> Recorded information:
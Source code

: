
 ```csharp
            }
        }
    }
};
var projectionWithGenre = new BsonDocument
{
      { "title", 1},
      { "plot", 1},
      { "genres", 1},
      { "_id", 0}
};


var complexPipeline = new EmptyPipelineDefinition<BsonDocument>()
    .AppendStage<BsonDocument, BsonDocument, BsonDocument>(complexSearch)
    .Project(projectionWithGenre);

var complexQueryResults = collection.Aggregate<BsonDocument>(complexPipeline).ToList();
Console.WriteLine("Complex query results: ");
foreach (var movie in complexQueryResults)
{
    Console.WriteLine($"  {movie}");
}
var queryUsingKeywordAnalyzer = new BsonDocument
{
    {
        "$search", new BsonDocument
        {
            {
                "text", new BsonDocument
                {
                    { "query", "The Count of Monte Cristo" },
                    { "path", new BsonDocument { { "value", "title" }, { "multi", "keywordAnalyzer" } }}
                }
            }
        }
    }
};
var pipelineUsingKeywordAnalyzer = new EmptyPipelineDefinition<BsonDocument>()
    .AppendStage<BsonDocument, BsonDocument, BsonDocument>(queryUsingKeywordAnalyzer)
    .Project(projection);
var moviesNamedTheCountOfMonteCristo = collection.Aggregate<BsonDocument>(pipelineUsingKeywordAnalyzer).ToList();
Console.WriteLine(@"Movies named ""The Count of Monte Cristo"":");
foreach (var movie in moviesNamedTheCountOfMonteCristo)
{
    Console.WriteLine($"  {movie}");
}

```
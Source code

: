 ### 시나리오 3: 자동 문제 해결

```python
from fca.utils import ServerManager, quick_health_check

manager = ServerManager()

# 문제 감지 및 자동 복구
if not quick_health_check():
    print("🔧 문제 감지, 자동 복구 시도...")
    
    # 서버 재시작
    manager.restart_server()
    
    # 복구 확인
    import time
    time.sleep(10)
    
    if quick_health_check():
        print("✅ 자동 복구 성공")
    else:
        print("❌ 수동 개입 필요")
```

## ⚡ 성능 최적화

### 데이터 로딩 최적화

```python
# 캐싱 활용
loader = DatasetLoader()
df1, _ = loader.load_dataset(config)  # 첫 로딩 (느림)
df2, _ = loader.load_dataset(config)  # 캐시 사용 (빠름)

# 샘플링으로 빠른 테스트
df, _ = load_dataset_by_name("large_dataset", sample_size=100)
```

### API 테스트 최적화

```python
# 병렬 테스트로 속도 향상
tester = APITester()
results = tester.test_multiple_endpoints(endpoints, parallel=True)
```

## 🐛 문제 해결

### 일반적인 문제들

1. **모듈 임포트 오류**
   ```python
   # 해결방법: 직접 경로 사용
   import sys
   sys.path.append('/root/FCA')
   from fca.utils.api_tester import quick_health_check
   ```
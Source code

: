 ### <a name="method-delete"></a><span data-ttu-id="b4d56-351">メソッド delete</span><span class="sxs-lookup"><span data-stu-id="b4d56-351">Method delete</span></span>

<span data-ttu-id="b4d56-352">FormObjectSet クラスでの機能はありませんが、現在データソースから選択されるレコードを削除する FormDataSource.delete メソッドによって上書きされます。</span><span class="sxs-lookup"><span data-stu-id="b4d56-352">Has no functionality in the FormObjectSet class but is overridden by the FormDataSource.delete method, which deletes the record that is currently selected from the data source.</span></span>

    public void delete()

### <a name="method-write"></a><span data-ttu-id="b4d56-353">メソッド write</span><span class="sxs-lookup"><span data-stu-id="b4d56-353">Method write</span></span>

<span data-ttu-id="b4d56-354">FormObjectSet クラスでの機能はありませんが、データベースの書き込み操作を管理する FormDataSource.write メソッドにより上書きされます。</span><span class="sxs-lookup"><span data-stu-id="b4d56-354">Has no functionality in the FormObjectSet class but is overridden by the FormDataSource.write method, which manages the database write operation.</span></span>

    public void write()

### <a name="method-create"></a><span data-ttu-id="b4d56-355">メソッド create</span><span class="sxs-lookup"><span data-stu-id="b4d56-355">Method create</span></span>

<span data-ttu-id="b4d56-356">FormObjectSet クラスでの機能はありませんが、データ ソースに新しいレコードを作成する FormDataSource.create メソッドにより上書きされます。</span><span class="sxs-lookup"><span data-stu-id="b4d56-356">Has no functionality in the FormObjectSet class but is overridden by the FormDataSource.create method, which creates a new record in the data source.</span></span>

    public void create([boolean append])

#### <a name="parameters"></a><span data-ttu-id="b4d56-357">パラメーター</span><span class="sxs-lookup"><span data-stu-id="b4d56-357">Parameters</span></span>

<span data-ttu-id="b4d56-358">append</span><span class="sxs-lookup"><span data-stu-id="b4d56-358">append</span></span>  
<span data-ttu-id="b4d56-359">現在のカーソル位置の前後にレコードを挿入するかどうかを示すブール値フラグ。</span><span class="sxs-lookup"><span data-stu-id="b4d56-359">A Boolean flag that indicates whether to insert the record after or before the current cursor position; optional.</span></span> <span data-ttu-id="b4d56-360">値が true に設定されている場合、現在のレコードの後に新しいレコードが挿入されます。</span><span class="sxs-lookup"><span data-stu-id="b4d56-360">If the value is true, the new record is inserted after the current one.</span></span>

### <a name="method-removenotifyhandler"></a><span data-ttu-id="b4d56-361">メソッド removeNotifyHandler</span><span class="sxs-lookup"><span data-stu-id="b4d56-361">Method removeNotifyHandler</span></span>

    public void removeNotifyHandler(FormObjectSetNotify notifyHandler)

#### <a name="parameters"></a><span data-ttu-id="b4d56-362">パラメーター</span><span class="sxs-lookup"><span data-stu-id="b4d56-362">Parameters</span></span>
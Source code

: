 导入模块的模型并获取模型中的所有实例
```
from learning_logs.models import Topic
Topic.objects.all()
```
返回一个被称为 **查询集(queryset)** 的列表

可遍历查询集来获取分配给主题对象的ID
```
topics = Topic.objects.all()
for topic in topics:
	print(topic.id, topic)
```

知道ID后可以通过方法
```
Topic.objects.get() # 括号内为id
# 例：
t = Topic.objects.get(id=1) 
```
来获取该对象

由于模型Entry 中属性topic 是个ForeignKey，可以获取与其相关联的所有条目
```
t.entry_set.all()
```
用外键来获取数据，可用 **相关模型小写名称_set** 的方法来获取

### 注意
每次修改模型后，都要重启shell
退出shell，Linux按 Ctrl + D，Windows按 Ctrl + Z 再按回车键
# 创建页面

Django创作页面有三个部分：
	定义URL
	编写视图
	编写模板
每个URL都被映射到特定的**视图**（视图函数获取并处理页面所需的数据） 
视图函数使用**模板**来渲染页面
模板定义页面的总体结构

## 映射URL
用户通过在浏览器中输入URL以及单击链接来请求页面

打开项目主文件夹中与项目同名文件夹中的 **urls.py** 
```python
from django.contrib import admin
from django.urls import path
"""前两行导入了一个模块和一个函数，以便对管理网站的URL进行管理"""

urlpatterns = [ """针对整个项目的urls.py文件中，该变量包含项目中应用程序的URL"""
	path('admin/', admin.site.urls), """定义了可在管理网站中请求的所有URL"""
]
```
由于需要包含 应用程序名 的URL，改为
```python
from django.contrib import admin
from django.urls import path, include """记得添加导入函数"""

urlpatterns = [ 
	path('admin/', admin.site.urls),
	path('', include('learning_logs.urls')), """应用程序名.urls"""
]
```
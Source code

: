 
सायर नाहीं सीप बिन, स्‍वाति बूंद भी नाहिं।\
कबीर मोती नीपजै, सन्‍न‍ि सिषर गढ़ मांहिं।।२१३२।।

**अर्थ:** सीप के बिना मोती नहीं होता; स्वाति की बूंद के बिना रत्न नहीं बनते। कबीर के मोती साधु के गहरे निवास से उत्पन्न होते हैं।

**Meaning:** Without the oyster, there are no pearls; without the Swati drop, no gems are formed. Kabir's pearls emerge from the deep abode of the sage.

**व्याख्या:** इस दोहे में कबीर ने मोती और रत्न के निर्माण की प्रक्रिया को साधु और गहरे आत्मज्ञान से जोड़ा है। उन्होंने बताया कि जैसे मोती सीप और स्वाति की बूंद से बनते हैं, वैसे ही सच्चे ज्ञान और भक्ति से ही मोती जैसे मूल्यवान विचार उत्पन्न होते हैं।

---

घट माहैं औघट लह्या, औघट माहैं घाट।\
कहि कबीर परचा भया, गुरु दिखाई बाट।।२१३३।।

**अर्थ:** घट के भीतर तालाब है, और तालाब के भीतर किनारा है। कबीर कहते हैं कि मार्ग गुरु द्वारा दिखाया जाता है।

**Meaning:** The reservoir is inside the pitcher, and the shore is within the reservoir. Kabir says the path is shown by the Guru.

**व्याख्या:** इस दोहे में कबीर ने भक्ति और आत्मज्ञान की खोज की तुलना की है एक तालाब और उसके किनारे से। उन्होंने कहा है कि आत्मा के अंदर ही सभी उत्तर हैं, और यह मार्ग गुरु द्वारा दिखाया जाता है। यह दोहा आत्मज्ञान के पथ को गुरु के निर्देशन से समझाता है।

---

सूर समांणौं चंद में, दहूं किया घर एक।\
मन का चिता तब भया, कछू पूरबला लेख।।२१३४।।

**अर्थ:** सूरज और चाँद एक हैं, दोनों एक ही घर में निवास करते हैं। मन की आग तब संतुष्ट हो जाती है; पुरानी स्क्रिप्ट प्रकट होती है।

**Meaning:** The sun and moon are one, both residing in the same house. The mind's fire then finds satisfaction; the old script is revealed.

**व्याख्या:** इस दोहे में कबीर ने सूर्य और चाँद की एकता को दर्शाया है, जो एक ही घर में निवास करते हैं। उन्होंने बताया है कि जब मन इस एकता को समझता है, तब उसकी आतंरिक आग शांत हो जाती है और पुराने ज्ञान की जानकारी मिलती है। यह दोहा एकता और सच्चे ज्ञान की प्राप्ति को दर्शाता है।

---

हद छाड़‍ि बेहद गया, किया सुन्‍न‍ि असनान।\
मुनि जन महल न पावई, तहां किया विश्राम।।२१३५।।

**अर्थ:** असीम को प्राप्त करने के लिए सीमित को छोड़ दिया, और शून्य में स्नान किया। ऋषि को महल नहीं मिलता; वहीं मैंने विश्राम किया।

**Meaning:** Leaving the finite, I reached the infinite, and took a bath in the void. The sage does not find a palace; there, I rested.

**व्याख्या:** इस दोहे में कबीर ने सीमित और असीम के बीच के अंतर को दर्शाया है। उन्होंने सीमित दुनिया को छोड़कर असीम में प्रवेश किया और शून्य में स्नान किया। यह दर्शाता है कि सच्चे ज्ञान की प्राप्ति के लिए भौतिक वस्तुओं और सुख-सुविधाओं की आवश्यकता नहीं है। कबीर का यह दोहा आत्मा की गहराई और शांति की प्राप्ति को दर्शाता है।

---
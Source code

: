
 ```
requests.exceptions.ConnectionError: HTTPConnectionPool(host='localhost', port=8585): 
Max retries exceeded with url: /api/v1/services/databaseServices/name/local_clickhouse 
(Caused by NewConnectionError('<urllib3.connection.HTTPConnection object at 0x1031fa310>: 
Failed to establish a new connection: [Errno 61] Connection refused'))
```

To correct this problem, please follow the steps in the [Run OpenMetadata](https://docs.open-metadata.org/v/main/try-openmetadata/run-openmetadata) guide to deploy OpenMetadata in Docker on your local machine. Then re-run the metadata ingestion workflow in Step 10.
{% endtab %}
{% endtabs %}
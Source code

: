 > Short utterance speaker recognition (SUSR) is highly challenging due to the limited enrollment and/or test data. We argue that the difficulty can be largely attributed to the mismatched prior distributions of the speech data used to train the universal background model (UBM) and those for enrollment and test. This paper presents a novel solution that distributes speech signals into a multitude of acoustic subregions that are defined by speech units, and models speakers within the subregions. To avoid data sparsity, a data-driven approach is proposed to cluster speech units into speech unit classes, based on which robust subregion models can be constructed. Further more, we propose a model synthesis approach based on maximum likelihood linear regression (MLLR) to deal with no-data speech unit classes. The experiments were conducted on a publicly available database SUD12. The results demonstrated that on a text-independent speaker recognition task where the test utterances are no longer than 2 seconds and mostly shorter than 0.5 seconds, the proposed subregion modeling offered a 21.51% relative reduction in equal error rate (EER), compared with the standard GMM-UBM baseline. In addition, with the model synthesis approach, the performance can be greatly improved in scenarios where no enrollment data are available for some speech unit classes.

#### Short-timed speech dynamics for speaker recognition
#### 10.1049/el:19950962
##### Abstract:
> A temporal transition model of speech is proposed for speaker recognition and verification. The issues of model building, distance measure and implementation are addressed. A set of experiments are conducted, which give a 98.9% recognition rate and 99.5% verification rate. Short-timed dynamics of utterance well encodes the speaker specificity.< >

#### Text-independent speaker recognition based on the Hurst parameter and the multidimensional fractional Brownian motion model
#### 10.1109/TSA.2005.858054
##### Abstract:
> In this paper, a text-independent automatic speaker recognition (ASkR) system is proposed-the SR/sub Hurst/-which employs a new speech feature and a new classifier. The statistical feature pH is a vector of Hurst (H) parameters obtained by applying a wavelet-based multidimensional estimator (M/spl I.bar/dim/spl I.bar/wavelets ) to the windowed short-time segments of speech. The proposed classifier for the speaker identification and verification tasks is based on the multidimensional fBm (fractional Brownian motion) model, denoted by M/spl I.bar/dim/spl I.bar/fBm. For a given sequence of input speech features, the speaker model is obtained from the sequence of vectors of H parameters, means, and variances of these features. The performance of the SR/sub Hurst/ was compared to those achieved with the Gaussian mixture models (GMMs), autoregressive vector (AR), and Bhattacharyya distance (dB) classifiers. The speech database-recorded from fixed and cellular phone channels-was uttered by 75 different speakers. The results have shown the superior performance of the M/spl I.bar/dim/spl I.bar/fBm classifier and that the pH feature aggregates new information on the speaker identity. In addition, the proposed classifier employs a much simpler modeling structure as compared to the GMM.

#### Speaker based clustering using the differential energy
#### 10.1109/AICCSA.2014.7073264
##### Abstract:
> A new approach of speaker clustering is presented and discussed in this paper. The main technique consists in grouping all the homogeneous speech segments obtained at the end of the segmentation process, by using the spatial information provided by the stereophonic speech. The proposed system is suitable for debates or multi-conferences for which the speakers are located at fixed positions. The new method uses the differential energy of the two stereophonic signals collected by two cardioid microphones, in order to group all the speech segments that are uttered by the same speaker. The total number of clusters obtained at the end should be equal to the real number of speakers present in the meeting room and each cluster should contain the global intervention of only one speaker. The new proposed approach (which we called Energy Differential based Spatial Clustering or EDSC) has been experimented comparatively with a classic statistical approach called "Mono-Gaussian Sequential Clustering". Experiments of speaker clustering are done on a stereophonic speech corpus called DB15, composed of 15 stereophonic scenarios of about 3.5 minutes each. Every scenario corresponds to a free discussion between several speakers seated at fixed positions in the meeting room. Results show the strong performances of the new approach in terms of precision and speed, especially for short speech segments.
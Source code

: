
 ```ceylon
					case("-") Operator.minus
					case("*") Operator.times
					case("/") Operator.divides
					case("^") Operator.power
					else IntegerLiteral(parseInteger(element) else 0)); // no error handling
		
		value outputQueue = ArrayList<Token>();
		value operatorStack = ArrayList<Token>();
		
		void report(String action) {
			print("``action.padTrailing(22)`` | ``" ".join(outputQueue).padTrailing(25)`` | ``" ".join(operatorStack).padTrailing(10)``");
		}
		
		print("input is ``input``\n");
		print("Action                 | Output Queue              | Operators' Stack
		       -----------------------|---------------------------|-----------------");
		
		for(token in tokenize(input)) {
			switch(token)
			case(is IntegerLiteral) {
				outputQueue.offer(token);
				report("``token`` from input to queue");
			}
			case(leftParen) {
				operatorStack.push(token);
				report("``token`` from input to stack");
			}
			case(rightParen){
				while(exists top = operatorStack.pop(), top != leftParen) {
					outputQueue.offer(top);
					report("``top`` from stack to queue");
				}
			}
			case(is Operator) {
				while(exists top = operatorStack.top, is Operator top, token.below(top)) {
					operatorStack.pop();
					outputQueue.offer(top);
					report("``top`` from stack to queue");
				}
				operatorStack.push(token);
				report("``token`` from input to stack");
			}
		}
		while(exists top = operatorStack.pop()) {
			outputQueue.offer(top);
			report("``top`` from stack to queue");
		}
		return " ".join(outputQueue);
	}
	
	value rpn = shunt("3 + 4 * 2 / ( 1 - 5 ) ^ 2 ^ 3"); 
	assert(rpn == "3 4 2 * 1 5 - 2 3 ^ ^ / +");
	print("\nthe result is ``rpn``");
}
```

> The task:
Give only the number of lines in the records that contain the string "complexPipeline".

> Written answer:
2